1 What is happening to JAMB scores and student performance? 2 Why are these trends occurring? 3 How can we predict future JAMB scores? 4 Where are changes needed to improve student outcomes?
Excel and jupyther notebook python
The dataset contains multiple features related to student performance, study habits, school conditions, and parental involvement. DATA TYPE: structured data
Key Columns Used JAMB_Score (Target Variable) – Exam scores (0 - 400). Study_Hours_Per_Week – Weekly study hours. Attendance_Rate – Student’s attendance percentage. Teacher_Quality (1-5) – Quality rating of teachers. Distance_To_School – Distance from home to school. School_Type – Public or private. School_Location – Urban or rural. Extra_turorails - Yes or NOo. Access_to_learning_materials - yes or No. Parent_Involvement – High, medium, or low. IT_Knowledge – Student’s tech literacy (high, medium, low). Student_Id - Student identification number. Age - student age. Gender - student gender (male or female). Socioeconomic_Status – Family’s financial background. Parent_Education_Level – Primary, secondary, or tertiary education.
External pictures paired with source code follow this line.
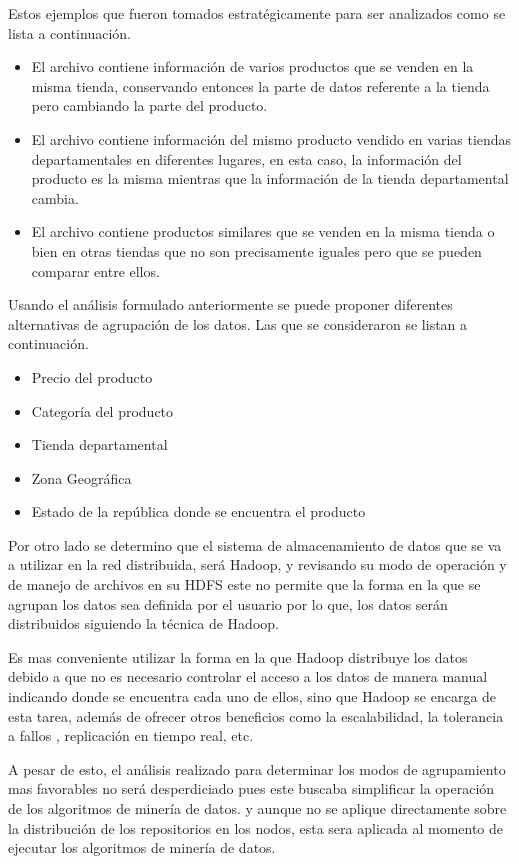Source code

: Estos ejemplos que fueron tomados estratégicamente para ser analizados como se lista a continuación.
\begin{itemize}
	\item El archivo contiene información de varios productos que se venden en la misma tienda, conservando entonces la parte de datos referente a la tienda pero cambiando la parte del producto.
	\item El archivo contiene información del mismo producto vendido en varias tiendas departamentales en diferentes lugares, en esta caso, la información del producto es la misma mientras que la información de la tienda departamental cambia.
	\item El archivo contiene productos similares que se venden en la misma tienda o bien en otras tiendas que no son precisamente iguales pero que se pueden comparar entre ellos.
\end{itemize}
Usando el análisis formulado anteriormente se puede proponer diferentes alternativas de agrupación de los datos. Las que se consideraron se listan a continuación.
\begin{itemize}
	\item Precio del producto
	\item Categoría del producto
	\item Tienda departamental
	\item Zona Geográfica
	\item Estado de la república donde se encuentra el producto 
\end{itemize}

Por otro lado se determino que el sistema de almacenamiento de datos que se va a utilizar en la red distribuida, será Hadoop, y revisando su modo de operación y de manejo de archivos en su HDFS este no permite que la forma en la que se agrupan los datos sea definida por el usuario por lo que, los datos serán distribuidos siguiendo la técnica de Hadoop.

Es mas conveniente utilizar la forma en la que Hadoop distribuye los datos debido a que no es necesario controlar el acceso a los datos de manera manual indicando donde se encuentra cada uno de ellos, sino que Hadoop se encarga de esta tarea, además de ofrecer otros beneficios como la escalabilidad, la tolerancia a fallos , replicación en tiempo real, etc. 

A pesar de esto, el análisis realizado para determinar los modos de agrupamiento mas favorables no será desperdiciado pues este buscaba simplificar la operación de los algoritmos de minería de datos. y aunque no se aplique directamente sobre la distribución de los repositorios en los nodos, esta sera aplicada al momento de ejecutar los algoritmos de minería de datos. 

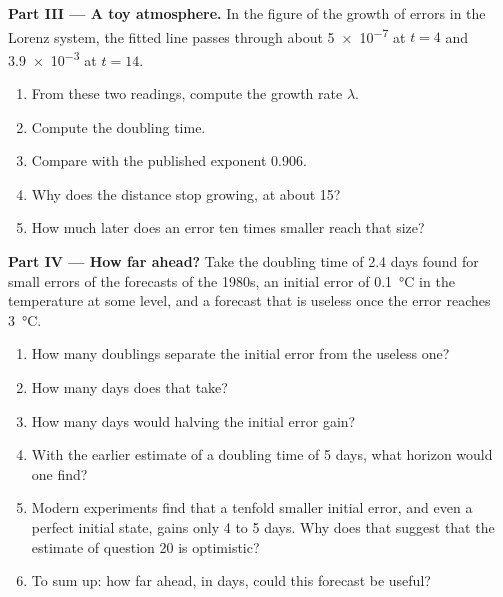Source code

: \begin{problem}
\medskip\noindent\textbf{Part III --- A toy atmosphere.}
In the figure of the growth of errors in the Lorenz system, the fitted line passes through
about \num{5e-7} at $t = 4$ and \num{3.9e-3} at $t = 14$.
\begin{enumerate}[resume]
  \item From these two readings, compute the growth rate $\lambda$.
  \item Compute the doubling time.
  \item Compare with the published exponent 0.906.
  \item Why does the distance stop growing, at about 15?
  \item How much later does an error ten times smaller reach that size?
\end{enumerate}

\medskip\noindent\textbf{Part IV --- How far ahead?}
Take the doubling time of 2.4 days found for small errors of the forecasts of the 1980s, an
initial error of \qty{0.1}{\celsius} in the temperature at some level, and a forecast that is
useless once the error reaches \qty{3}{\celsius}.
\begin{enumerate}[resume]
  \item How many doublings separate the initial error from the useless one?
  \item How many days does that take?
  \item How many days would halving the initial error gain?
  \item With the earlier estimate of a doubling time of 5 days, what horizon would one find?
  \item Modern experiments find that a tenfold smaller initial error, and even a perfect
        initial state, gains only 4 to 5 days. Why does that suggest that the estimate of
        question 20 is optimistic?
  \item To sum up: how far ahead, in days, could this forecast be useful?
\end{enumerate}
\end{problem}
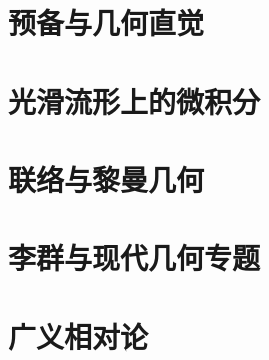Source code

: \part{预备与几何直觉}


\part{光滑流形上的微积分}







\part{联络与黎曼几何}





\part{李群与现代几何专题}






\part{广义相对论}



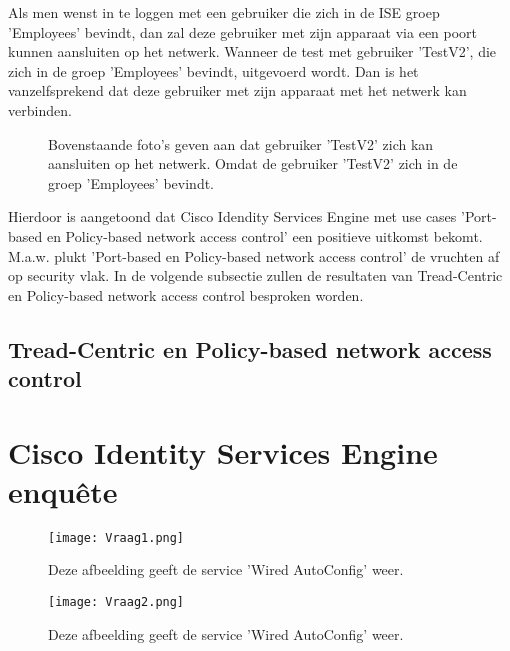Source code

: Als men wenst in te loggen met een gebruiker die zich in de ISE groep 'Employees' bevindt, dan zal deze gebruiker met zijn apparaat via een poort kunnen aansluiten op het netwerk. 
\newline
\newline
Wanneer de test met gebruiker 'TestV2', die zich in de groep 'Employees' bevindt, uitgevoerd wordt. Dan is het vanzelfsprekend dat deze gebruiker met zijn apparaat met het netwerk kan verbinden.

\begin{figure}[H]
	\centering
	\qquad
	\newline
	\qquad
	\caption{Bovenstaande foto's geven aan dat gebruiker 'TestV2' zich kan aansluiten op het netwerk. Omdat de gebruiker 'TestV2' zich in de groep 'Employees' bevindt.}%
	\label{fig:Test_gebruiker}%
\end{figure}

Hierdoor is aangetoond dat Cisco Idendity Services Engine met use cases 'Port-based en Policy-based network access control' een positieve uitkomst bekomt. M.a.w. plukt 'Port-based en Policy-based network access control' de vruchten af op security vlak. In de volgende subsectie zullen de resultaten van Tread-Centric en Policy-based network access control besproken worden.


\subsection{Tread-Centric en Policy-based network access control}
\section{Cisco Identity Services Engine enquête}

\begin{figure}[H]
	\centering
	\texttt{[image: Vraag1.png]}
	\caption{Deze afbeelding geeft de service 'Wired AutoConfig' weer.}
\end{figure}

\begin{figure}[H]
	\centering
	\texttt{[image: Vraag2.png]}
	\caption{Deze afbeelding geeft de service 'Wired AutoConfig' weer.}
\end{figure}

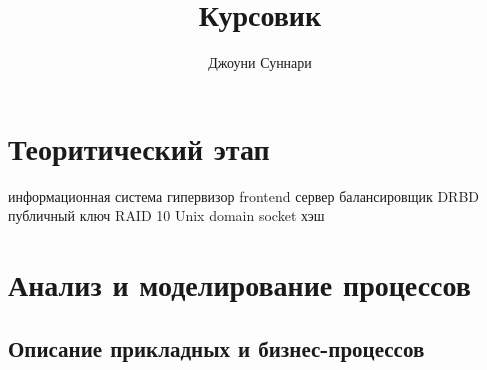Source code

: \documentclass{article}
\author{Джоуни Суннари}
\title{Курсовик}
\begin{document}
\maketitle
\pagebreak
\tableofcontents
\pagebreak

\newcommand{\myparagraph}[1]{\paragraph{#1}\mbox{}\\}

\section{Теоритический этап}
информационная система
гипервизор
frontend сервер
балансировщик
DRBD
публичный ключ
RAID 10
Unix domain socket
хэш

\pagebreak

\section{Анализ и моделирование процессов}


\subsection{Описание прикладных и бизнес-процессов}
\end{document}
Assignment_completed - rate of assignment completion (1-5).
1 Handling Missing Values: Remove all missing or null rows. 2 Encoding Categorical Variables: Converted categorical data (e.g., School_Type, Parent_Involvement) to numerical format. this is to help in the analysis and visualization process. 3 Removing Irrelevant Columns: Dropped non-contributing columns like Student_ID and Gender. Columns that don't contribute to answering our questions. Columns that have too many missing values. columns that are redundant and/or identifiers. 4 Outlier Detection & Removal: Used boxplots to identify and remove extreme outliers. 5 Feature Scaling: Standardized numerical features for better model performance.
Key Findings
-
With a correlation of 0.42 shows that study hours does not necessarily mean higher scores.
-
High attendance does not lead to higher JAMB scores with a correlation score of 0.28.
-
Private school students perform slightly better than public school students. with an average score of public schools = 171.6 private schools = 181.2
-
Parental involvement plays a crucial role in student success. with average of low: 167.2 Meduim: 172.2 High: 188.8
scores against other dependent columns
Using Linear Regression to predict JAMB scores based on key factors.
Steps for Model Training 1 Feature Selection: Used Study_Hours_Per_Week, Attendance_Rate, Teacher_Quality, and Distance_To_School. 2 Train-Test Split: 80% training data, 20% testing data. 3 Model Training: Applied Linear Regression for initial predictions. 4 Evaluation Metrics:
Mean Absolute Error (MAE) – Measures prediction error. Mean Squared Error (MSE) – Penalizes large errors. R² Score – Explains how well the model fits the data.
Model Performance MAE: ~15-20 points deviation. R² Score: ~0.75 (Good fit, but can be improved).
Increase Study Hours: More dedicated study time improves scores. Improve Attendance: Students who attend school regularly perform better. Enhance Teacher Quality: Training programs for teachers can boost student outcomes. Reduce Student Travel Distance: Providing boarding or transport assistance can help. Encourage Parental Involvement: Higher engagement from parents leads to better student performance.